Familiarise yourself with the terminologies:
You must have a proper background to review and evaluate a company’s report. If you do not have any prior experience, then equip yourself with apt knowledge. You may ask someone to help or browse internet to familiarise yourself with all the terminologies.
Start with CEO’s message:
Now, when you are fully prepared to review the report, you should start by reading CEO’s message. Though, this note is just a formality as most of the time the communication officers of companies draft these letters. However, you must not ignore this as it is an official statement of the CEO about the financial state of the company. By reading this note, you will be able to check the company’s performance in a specific time period.

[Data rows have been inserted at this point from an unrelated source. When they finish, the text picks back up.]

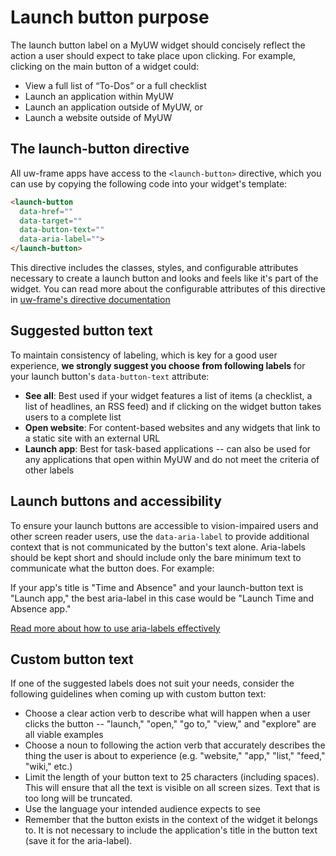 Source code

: # Launch button purpose

The launch button label on a MyUW widget should concisely reflect the action a user should expect to take place upon clicking.
For example, clicking on the main button of a widget could:

* View a full list of “To-Dos” or a full checklist
* Launch an application within MyUW
* Launch an application outside of MyUW, or
* Launch a website outside of MyUW

## The launch-button directive

All uw-frame apps have access to the `<launch-button>` directive, which you can use by copying the following code into your widget's template:

```html
<launch-button
  data-href=""
  data-target=""
  data-button-text=""
  data-aria-label="">
</launch-button>
```

This directive includes the classes, styles, and configurable attributes necessary to create a launch button and looks and feels like it's part
of the widget. You can read more about the configurable attributes of this directive in [uw-frame's directive documentation](http://uw-madison-doit.github.io/uw-frame/directives)

## Suggested button text

To maintain consistency of labeling, which is key for a good user experience, **we strongly suggest you choose from following labels** for
your launch button's `data-button-text` attribute:

* **See all**: Best used if your widget features a list of items (a checklist, a list of headlines, an RSS feed) and if clicking on the widget button takes users to a complete list
* **Open website**: For content-based websites and any widgets that link to a static site with an external URL
* **Launch app**: Best for task-based applications -- can also be used for any applications that open within MyUW and do not meet the criteria of other labels

## Launch buttons and accessibility

To ensure your launch buttons are accessible to vision-impaired users and other screen reader users, use the `data-aria-label`
to provide additional context that is not communicated by the button's text alone. Aria-labels should be kept short and should include
only the bare minimum text to communicate what the button does. For example:

If your app's title is "Time and Absence" and your launch-button text is "Launch app," the best aria-label in this case would be "Launch Time and Absence app."

[Read more about how to use aria-labels effectively](https://developer.mozilla.org/en-US/docs/Web/Accessibility/ARIA/ARIA_Techniques/Using_the_aria-label_attribute)

## Custom button text

If one of the suggested labels does not suit your needs, consider the following guidelines when coming up with custom button text:

* Choose a clear action verb to describe what will happen when a user clicks the button -- "launch," "open," "go to," "view," and "explore" are all viable examples
* Choose a noun to following the action verb that accurately describes the thing the user is about to experience (e.g. "website," "app," "list," "feed," "wiki," etc.)
* Limit the length of your button text to 25 characters (including spaces). This will ensure that all the text is visible on all screen sizes. Text that is too long will be truncated.
* Use the language your intended audience expects to see
* Remember that the button exists in the context of the widget it belongs to. It is not necessary to include the application's title in the button text (save it for the aria-label).
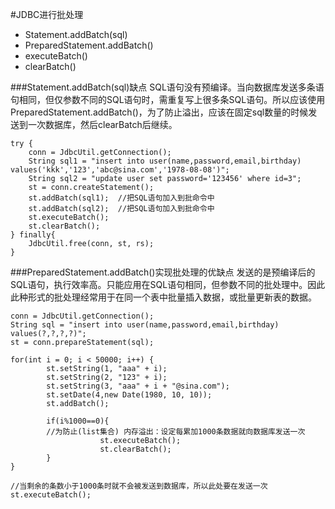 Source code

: #JDBC进行批处理

* Statement.addBatch(sql) 
* PreparedStatement.addBatch()
* executeBatch()
* clearBatch()

###Statement.addBatch(sql)缺点
SQL语句没有预编译。当向数据库发送多条语句相同，但仅参数不同的SQL语句时，需重复写上很多条SQL语句。所以应该使用PreparedStatement.addBatch()，为了防止溢出，应该在固定sql数量的时候发送到一次数据库，然后clearBatch后继续。

```
try {
    conn = JdbcUtil.getConnection();
    String sql1 = "insert into user(name,password,email,birthday)  values('kkk','123','abc@sina.com','1978-08-08')";
    String sql2 = "update user set password='123456' where id=3";
    st = conn.createStatement();
    st.addBatch(sql1);  //把SQL语句加入到批命令中
    st.addBatch(sql2);  //把SQL语句加入到批命令中
    st.executeBatch();
    st.clearBatch();
} finally{
    JdbcUtil.free(conn, st, rs);
}
```

###PreparedStatement.addBatch()实现批处理的优缺点
发送的是预编译后的SQL语句，执行效率高。只能应用在SQL语句相同，但参数不同的批处理中。因此此种形式的批处理经常用于在同一个表中批量插入数据，或批量更新表的数据。

```
conn = JdbcUtil.getConnection();
String sql = "insert into user(name,password,email,birthday) values(?,?,?,?)";
st = conn.prepareStatement(sql);

for(int i = 0; i < 50000; i++) {
        st.setString(1, "aaa" + i);
        st.setString(2, "123" + i);
        st.setString(3, "aaa" + i + "@sina.com");
        st.setDate(4,new Date(1980, 10, 10));
        st.addBatch();

        if(i%1000==0){      
        //为防止(list集合) 内存溢出：设定每累加1000条数据就向数据库发送一次
					st.executeBatch();
					st.clearBatch();
        }
}

//当剩余的条数小于1000条时就不会被发送到数据库，所以此处要在发送一次
st.executeBatch();
``` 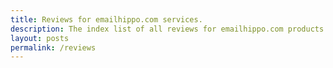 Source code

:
 ```yaml
---
title: Reviews for emailhippo.com services.
description: The index list of all reviews for emailhippo.com products and services.
layout: posts
permalink: /reviews
---
```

Check the objectives and goals:
The most common mistake people make is to miss the portion containing company’s objectives and future plans. There is no doubt that this portion is mostly filled with just claims and declarations but still you will be able to know about the company’s psyche and approach. By reading this portion, you will also be able to know about the recent developments and future trends.
Read the financial review:
Your next step will be to go through the financial review. This is the most important portion of a report as it comprises complete information about the profit and loss. Moreover, the footnotes and income statements will be really helpful in evaluating that company’s financial status.
Compare the report:
You must know that only reading the report is not enough. You must compare it with other company’s reports as this will enable you to check its authenticity. Moreover, you will be able to check the growth rate of that company as compared to its competitors in the market.